──────── INFORMATION SHOWN

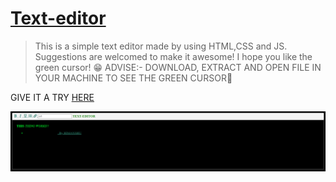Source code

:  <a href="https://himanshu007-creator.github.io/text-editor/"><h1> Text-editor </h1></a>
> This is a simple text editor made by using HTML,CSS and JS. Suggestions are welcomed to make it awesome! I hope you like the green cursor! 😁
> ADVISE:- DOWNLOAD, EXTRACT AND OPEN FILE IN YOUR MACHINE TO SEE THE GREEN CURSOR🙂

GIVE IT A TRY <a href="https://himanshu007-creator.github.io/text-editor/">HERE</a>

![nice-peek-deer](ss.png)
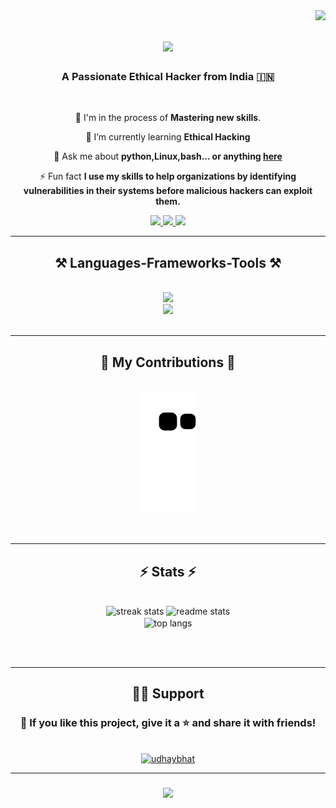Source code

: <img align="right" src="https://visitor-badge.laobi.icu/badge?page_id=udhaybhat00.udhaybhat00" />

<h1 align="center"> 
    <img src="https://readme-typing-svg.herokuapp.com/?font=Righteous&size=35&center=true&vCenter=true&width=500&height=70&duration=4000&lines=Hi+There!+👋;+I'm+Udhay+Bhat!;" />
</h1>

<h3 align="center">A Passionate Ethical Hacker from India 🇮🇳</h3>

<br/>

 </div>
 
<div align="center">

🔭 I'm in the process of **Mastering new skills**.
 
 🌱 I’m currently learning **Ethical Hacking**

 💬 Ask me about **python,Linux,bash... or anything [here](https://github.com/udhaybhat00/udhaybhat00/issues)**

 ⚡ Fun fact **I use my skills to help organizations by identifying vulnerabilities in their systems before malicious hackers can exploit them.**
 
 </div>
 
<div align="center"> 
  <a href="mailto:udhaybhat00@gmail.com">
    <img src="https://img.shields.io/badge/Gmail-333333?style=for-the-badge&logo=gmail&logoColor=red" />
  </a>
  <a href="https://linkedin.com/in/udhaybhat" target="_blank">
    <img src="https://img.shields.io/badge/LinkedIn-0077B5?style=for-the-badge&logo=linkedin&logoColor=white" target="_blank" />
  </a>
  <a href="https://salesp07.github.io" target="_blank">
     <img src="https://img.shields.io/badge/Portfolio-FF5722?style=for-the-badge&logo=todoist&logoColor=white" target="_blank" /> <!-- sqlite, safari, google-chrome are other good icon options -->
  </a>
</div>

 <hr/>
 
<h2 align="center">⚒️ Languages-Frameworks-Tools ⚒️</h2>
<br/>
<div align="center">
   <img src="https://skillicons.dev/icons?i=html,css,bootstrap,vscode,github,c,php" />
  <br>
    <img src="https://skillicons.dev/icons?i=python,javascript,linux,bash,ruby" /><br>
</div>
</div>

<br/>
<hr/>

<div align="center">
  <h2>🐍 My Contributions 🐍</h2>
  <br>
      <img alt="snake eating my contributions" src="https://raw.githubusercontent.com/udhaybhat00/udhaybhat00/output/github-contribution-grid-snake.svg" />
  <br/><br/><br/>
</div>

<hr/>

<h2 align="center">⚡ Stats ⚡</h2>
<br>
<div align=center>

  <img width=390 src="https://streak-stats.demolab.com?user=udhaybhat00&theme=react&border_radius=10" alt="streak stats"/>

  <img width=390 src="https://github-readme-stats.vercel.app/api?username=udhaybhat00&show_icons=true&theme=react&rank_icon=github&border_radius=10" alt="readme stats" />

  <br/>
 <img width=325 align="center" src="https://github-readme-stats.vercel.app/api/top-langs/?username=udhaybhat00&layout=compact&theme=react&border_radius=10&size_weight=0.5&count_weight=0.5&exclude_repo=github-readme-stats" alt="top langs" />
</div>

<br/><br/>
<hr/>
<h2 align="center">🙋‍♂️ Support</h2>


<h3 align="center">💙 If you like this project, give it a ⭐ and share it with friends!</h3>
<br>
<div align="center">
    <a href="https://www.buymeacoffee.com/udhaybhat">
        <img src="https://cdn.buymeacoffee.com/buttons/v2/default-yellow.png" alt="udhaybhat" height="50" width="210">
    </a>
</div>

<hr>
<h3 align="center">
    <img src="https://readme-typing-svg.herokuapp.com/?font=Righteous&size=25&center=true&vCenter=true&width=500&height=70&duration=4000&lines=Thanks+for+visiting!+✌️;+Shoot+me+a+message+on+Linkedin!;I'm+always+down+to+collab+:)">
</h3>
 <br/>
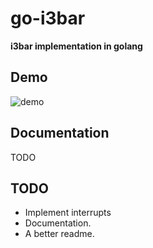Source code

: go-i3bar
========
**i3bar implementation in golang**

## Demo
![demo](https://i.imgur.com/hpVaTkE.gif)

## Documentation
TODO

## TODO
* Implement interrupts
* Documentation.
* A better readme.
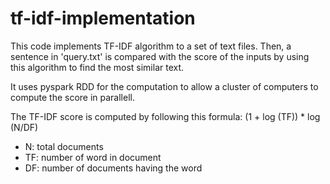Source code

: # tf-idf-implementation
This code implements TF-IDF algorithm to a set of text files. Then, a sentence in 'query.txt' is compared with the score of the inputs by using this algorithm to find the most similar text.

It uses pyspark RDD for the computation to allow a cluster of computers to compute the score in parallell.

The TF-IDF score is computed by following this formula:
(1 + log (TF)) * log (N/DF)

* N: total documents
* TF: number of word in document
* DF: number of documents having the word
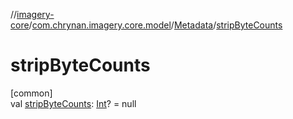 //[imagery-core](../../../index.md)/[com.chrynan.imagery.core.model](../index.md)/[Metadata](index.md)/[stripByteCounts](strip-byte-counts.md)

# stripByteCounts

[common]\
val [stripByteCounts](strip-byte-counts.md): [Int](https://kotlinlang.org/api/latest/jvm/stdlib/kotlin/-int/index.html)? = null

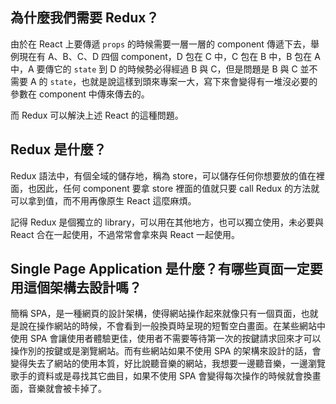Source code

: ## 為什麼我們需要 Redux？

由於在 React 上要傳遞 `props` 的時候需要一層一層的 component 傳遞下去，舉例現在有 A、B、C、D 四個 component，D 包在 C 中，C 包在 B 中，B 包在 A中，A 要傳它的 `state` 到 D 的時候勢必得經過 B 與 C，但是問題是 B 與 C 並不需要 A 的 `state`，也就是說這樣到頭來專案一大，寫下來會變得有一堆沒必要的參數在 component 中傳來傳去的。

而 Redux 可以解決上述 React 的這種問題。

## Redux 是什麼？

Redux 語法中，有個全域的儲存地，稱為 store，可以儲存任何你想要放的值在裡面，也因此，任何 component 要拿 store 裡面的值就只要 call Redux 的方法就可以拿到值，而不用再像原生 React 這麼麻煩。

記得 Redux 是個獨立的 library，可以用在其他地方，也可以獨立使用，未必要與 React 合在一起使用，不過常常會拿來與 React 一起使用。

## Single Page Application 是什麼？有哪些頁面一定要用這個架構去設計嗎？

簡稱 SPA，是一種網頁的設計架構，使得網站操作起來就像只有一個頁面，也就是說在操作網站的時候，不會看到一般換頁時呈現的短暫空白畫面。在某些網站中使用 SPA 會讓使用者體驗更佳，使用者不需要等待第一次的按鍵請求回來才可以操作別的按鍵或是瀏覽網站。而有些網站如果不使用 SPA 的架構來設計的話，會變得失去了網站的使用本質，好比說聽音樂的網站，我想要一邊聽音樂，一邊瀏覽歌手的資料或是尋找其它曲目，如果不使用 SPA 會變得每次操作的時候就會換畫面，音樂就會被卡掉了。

────────────────

- _WHAT TO PRODUCE_:
Copy out each line of the records where the string "gmail" appears.

- _TASK ANSWER_:
  <a href="mailto:udhaybhat00@gmail.com">
    <img src="https://img.shields.io/badge/Gmail-333333?style=for-the-badge&logo=gmail&logoColor=red" />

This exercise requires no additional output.